WHAT TO PRODUCE – What are the lines, word for word, from the line with "Data Transformation: Created" up to and including the line with "<!-- BLOG-POST-LIST:START -->" in the records below? Omit the pictures.
(DATASET ENTRIES)
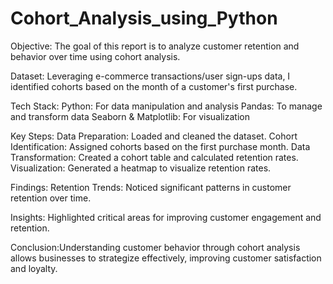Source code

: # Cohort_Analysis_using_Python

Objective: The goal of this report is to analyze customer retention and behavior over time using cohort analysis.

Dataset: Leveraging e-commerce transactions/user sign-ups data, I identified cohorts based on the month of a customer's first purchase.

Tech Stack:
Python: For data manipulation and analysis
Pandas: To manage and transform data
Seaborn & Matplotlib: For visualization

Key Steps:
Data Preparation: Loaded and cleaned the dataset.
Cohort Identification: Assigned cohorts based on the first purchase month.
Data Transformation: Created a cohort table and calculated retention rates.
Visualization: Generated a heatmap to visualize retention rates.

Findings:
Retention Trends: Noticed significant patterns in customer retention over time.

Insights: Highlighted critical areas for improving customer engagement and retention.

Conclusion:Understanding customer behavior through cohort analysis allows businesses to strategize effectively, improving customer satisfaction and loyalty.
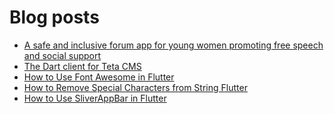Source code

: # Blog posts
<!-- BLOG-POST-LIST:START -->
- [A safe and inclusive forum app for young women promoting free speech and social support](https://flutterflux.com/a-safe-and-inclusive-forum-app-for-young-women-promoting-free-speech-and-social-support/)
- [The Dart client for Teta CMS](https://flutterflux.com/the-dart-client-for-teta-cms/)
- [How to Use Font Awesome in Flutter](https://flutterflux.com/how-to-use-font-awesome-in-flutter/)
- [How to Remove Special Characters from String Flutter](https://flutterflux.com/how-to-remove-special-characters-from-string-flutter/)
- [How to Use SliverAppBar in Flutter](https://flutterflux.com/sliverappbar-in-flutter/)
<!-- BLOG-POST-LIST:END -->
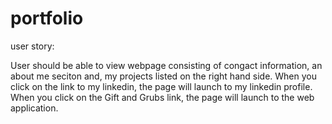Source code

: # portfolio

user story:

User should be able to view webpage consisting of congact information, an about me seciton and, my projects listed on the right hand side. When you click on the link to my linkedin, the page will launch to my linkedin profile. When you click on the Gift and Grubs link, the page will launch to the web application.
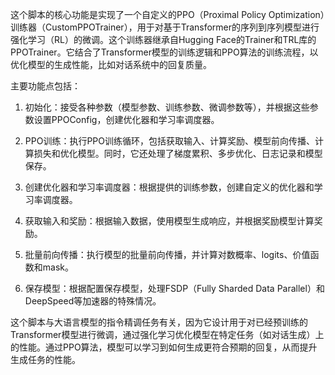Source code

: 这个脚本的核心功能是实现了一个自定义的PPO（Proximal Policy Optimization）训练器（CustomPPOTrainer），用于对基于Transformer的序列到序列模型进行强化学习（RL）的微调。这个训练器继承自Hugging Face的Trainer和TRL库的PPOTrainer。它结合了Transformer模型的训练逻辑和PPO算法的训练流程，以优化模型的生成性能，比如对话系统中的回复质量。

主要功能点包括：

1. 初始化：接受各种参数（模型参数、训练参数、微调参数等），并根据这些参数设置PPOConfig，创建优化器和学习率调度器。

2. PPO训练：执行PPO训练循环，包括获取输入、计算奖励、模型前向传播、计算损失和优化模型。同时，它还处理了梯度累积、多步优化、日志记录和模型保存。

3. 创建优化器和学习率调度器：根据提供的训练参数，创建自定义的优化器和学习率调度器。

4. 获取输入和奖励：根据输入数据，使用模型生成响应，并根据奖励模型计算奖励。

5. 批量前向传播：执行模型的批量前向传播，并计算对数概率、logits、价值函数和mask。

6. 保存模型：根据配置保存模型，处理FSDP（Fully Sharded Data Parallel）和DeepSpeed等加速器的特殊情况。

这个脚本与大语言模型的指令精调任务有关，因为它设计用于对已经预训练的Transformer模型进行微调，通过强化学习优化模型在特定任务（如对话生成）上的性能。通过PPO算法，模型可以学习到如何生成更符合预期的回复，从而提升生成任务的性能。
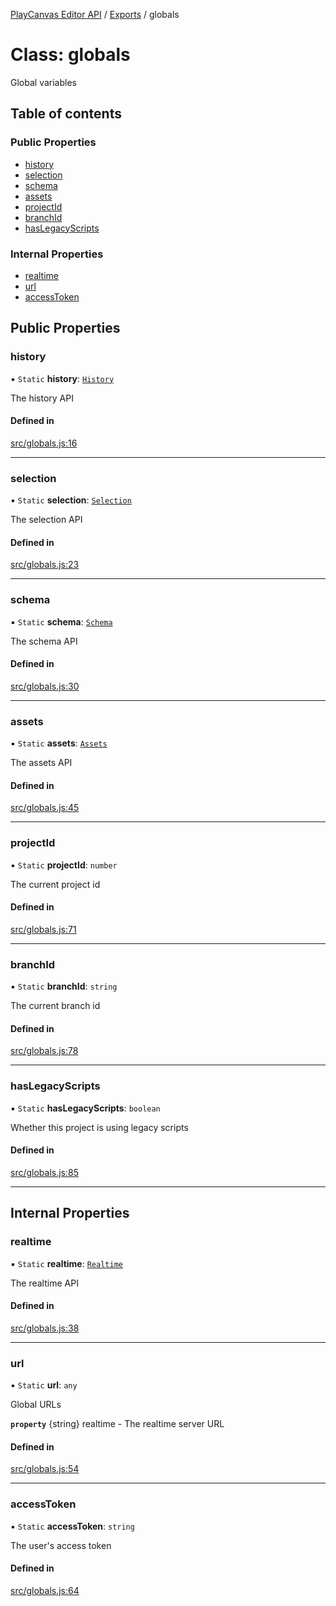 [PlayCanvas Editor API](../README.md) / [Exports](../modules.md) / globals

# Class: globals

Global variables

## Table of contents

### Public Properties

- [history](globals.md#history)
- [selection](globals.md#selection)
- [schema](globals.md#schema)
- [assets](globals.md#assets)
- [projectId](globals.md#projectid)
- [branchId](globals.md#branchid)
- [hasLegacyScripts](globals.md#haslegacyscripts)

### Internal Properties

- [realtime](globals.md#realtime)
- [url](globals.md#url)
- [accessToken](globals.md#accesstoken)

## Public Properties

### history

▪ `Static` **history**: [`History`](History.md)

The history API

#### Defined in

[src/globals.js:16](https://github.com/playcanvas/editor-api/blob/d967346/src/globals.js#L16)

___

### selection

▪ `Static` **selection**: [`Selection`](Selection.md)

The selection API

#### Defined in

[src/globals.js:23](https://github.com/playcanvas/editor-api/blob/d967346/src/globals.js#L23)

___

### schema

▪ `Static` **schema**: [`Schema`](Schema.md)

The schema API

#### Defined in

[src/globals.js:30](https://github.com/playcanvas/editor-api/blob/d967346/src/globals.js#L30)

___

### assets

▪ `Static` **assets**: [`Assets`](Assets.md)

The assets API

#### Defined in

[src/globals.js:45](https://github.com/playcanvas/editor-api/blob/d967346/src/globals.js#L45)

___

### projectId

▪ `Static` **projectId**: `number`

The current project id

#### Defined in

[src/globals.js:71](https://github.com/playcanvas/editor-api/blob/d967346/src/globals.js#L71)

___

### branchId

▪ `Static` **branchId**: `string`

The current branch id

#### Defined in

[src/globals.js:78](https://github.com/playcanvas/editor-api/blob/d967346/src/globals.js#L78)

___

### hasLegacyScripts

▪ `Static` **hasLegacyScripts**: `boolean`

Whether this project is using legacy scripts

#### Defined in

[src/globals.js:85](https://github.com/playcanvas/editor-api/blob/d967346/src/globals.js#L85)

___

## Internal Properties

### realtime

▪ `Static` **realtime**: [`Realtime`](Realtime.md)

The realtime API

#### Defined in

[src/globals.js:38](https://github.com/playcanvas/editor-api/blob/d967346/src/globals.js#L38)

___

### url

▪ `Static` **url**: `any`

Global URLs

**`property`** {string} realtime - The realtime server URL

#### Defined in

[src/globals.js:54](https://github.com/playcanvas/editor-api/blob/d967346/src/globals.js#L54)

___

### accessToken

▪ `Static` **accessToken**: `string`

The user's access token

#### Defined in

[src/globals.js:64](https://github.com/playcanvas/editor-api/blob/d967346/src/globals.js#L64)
(End DATASET ENTRIES)
SOLUTION FOR THIS EXERCISE –
Data Transformation: Created a cohort table and calculated retention rates.
Visualization: Generated a heatmap to visualize retention rates.

Findings:
Retention Trends: Noticed significant patterns in customer retention over time.

Insights: Highlighted critical areas for improving customer engagement and retention.

Conclusion:Understanding customer behavior through cohort analysis allows businesses to strategize effectively, improving customer satisfaction and loyalty.
Source code

: # Blog posts
<!-- BLOG-POST-LIST:START -->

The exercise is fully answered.